Supplied data:
○ ○ ○
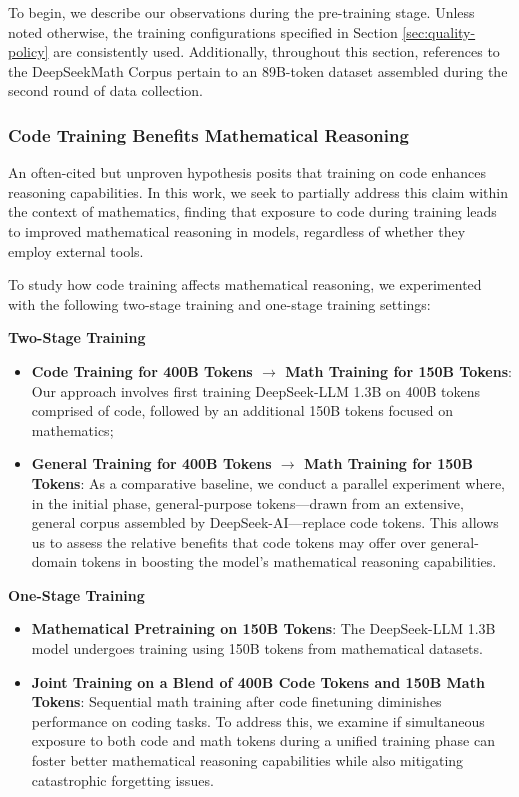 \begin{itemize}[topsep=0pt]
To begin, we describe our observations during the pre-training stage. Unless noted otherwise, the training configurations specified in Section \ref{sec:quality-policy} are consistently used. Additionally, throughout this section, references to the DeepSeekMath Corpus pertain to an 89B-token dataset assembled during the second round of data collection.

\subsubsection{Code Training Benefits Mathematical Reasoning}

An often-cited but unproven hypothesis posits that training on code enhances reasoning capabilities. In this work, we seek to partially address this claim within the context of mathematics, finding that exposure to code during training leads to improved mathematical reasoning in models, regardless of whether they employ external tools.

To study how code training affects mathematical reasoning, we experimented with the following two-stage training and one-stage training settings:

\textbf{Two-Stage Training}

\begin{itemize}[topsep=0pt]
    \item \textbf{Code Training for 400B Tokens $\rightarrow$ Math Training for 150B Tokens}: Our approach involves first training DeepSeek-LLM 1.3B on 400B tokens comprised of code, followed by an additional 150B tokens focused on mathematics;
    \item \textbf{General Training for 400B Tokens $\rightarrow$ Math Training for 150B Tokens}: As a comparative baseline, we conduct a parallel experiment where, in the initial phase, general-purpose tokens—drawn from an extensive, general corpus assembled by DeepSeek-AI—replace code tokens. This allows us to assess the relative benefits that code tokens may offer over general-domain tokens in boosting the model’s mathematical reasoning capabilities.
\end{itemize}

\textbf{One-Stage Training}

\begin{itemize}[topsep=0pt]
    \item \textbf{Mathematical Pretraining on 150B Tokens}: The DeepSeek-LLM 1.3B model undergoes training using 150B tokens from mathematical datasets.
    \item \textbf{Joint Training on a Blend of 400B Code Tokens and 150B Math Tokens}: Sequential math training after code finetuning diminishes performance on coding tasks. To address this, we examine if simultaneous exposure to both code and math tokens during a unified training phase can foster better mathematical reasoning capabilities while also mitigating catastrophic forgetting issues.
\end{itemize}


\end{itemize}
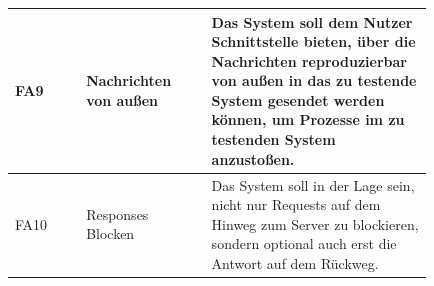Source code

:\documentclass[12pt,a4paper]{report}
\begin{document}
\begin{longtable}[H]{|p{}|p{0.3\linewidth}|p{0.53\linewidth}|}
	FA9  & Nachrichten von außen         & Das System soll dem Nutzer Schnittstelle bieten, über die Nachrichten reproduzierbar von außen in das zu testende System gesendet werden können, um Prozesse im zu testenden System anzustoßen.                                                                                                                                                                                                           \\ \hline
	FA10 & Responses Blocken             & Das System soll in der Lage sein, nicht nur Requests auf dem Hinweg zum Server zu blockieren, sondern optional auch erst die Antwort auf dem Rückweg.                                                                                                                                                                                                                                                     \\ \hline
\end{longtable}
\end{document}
○ ○ ○
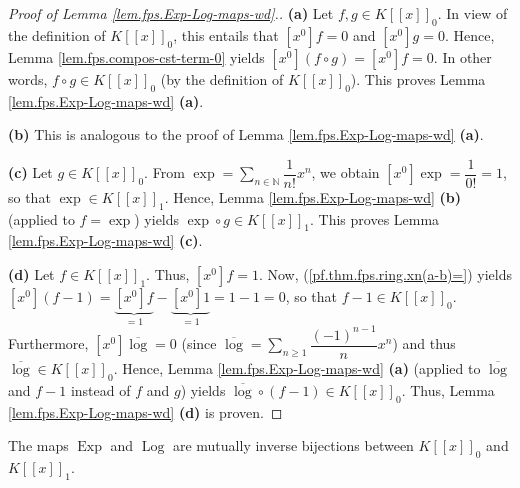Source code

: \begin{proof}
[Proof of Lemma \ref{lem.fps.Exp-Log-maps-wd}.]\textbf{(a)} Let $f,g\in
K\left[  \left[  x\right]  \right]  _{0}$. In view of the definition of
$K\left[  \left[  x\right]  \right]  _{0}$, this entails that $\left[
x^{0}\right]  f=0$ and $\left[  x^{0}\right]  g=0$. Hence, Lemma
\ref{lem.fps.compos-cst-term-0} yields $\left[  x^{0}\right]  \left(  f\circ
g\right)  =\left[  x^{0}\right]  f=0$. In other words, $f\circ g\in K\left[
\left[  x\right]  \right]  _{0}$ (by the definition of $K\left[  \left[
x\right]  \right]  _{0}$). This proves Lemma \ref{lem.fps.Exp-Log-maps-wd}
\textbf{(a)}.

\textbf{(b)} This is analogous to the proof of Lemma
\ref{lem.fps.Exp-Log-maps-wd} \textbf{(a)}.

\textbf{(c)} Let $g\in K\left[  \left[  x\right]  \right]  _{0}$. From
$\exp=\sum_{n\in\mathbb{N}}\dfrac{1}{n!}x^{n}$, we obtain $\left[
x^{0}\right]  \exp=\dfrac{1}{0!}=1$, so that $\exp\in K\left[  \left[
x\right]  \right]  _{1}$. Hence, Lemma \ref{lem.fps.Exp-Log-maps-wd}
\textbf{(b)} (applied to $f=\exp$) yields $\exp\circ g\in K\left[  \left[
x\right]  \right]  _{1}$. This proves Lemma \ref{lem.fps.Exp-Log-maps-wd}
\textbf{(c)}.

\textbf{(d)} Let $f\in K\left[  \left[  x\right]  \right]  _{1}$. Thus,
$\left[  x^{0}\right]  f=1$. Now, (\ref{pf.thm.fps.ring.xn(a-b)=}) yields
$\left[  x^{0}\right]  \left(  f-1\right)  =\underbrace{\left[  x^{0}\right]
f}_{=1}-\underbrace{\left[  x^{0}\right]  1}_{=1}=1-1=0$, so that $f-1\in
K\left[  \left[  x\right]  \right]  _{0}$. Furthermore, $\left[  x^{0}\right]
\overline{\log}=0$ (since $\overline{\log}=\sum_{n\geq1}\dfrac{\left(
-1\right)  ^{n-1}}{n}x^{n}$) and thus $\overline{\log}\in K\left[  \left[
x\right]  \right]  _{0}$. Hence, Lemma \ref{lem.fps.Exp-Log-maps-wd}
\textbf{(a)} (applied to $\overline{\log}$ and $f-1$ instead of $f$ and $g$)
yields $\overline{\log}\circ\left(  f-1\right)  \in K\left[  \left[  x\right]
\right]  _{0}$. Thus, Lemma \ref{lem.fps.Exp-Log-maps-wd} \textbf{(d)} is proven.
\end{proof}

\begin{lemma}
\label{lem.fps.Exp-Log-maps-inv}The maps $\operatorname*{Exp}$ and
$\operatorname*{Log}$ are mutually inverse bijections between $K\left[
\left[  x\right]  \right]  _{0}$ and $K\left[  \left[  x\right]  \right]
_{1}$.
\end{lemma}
○ ○ ○
Assignment:
Return, from the entries, each line that holds "applied".

Answer to this exercise:
\textbf{(b)} (applied to $f=\exp$) yields $\exp\circ g\in K\left[  \left[
\textbf{(a)} (applied to $\overline{\log}$ and $f-1$ instead of $f$ and $g$)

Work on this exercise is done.